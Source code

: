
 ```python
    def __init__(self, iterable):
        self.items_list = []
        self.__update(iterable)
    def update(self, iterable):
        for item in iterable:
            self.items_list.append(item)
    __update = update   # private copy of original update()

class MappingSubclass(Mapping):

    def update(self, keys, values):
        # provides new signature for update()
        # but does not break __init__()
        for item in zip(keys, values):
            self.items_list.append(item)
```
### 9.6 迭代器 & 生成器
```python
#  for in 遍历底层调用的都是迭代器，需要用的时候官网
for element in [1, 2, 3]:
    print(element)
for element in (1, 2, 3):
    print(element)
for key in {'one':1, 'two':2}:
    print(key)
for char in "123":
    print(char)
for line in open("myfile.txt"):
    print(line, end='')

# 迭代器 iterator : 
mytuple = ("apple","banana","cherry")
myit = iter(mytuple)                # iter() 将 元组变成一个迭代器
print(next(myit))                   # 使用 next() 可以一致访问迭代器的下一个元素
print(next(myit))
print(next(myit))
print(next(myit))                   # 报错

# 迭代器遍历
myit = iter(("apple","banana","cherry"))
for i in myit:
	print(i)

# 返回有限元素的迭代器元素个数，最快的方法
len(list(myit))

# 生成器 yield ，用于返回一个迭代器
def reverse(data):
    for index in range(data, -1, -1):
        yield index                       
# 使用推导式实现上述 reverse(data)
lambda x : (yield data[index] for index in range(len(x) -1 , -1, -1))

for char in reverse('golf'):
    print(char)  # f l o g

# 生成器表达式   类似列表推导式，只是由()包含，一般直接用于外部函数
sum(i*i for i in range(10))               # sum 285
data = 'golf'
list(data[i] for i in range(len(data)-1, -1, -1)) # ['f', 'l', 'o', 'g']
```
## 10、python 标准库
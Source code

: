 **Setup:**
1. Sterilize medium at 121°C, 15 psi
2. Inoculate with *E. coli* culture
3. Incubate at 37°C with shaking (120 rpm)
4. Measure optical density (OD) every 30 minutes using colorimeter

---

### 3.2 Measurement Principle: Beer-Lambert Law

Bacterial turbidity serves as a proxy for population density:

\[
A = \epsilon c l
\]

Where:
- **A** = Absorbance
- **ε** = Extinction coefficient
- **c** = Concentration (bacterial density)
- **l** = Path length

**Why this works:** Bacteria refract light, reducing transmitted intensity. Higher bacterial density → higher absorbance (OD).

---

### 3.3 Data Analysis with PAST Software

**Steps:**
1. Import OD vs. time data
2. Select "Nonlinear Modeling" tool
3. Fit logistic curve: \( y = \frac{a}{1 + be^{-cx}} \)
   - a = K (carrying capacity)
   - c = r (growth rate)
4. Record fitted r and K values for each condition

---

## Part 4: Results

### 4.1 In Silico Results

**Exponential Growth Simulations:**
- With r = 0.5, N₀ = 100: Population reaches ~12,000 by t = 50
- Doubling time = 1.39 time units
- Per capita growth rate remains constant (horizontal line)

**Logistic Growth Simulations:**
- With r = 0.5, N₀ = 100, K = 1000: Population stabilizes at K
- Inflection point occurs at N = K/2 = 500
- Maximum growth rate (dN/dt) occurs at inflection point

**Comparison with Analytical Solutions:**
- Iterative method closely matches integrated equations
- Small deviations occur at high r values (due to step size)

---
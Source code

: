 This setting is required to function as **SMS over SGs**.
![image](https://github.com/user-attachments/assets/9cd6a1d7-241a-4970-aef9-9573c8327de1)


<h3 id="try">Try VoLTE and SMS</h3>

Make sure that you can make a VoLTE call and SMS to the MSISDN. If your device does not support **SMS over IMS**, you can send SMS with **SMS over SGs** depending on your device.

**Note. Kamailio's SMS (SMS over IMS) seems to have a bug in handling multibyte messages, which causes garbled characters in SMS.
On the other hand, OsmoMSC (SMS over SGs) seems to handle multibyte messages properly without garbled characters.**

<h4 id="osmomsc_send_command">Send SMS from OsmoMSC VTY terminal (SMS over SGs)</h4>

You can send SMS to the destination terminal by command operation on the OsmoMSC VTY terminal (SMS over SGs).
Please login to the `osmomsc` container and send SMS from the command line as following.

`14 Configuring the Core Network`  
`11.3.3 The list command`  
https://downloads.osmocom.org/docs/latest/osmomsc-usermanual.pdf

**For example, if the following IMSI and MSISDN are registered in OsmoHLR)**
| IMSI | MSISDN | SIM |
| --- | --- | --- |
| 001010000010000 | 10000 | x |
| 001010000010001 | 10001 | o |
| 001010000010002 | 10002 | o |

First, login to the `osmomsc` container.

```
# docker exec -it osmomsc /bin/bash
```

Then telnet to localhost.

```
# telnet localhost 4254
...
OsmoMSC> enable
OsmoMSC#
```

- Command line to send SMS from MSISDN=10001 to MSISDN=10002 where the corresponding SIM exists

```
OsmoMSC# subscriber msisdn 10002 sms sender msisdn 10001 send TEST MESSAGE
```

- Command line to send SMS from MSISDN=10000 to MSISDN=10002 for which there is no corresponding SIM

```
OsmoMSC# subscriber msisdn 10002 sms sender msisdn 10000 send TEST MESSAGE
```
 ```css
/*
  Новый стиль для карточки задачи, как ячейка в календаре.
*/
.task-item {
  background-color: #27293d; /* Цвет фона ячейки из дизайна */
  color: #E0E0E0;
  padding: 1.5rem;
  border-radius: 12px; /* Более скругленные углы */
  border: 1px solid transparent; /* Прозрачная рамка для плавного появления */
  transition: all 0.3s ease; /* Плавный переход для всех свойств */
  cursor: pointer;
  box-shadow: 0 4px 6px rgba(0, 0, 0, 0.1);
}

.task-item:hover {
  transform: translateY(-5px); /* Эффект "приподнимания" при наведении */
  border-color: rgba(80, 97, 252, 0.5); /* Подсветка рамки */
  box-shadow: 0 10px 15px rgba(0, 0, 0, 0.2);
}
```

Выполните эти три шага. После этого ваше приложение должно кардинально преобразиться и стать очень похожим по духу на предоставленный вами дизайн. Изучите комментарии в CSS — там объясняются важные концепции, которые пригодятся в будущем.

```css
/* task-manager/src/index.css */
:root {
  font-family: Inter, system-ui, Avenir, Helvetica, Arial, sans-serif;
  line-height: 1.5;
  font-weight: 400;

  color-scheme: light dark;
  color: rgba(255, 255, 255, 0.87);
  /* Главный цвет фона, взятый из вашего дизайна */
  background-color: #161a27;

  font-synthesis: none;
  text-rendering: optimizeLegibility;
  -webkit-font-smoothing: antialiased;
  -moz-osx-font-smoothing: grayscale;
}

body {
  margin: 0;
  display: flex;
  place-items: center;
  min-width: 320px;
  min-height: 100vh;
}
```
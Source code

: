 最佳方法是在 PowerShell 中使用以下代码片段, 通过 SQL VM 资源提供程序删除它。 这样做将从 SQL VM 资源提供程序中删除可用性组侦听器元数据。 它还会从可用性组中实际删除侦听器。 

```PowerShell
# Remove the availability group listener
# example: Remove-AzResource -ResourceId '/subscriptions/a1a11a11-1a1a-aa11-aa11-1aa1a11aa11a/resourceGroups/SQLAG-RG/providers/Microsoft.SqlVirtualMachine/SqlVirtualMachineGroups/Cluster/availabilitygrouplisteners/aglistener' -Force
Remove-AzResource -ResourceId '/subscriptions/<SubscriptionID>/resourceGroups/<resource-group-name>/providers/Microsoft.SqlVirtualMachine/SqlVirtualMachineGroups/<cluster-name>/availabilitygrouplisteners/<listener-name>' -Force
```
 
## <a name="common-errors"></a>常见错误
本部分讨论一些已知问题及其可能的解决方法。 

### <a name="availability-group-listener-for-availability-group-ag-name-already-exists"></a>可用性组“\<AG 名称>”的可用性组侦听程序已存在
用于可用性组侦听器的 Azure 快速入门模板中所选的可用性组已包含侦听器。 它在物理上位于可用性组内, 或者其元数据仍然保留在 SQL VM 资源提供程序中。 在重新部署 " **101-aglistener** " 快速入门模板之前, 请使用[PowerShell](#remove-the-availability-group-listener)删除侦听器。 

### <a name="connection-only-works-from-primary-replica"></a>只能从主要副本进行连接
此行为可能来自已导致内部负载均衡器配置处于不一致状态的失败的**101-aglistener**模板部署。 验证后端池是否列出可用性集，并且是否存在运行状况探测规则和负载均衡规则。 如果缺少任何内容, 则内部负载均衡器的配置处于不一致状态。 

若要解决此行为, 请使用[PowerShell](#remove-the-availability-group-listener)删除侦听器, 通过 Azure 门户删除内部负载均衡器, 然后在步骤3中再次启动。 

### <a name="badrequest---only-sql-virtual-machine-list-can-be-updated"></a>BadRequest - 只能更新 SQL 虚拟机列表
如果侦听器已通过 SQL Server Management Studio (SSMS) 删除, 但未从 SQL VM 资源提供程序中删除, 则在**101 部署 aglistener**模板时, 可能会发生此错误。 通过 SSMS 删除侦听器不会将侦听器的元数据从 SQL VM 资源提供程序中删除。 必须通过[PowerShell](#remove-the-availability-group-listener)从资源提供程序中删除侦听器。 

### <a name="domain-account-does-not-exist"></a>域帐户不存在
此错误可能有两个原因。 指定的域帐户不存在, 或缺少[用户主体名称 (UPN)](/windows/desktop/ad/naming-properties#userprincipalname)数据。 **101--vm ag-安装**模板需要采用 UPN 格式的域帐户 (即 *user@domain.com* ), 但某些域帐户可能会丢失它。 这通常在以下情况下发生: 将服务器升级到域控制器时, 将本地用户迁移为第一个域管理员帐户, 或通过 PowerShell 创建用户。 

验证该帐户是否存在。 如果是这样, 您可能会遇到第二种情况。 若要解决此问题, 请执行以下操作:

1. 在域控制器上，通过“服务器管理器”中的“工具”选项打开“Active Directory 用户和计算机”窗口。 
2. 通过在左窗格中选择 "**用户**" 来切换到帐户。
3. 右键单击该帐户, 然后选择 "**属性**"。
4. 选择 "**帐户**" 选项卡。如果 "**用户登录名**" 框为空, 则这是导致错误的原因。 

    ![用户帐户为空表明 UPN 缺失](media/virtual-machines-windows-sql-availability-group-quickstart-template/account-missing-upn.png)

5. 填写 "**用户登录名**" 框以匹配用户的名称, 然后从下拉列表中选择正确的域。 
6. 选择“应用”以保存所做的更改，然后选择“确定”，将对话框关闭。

--- --- ---

(Description of the task)
Go line by line through the data, copying each one that contains the word "does".

(Finished exercise)
        # but does not break __init__()
Make sure that you can make a VoLTE call and SMS to the MSISDN. If your device does not support **SMS over IMS**, you can send SMS with **SMS over SGs** depending on your device.
### <a name="domain-account-does-not-exist"></a>域帐户不存在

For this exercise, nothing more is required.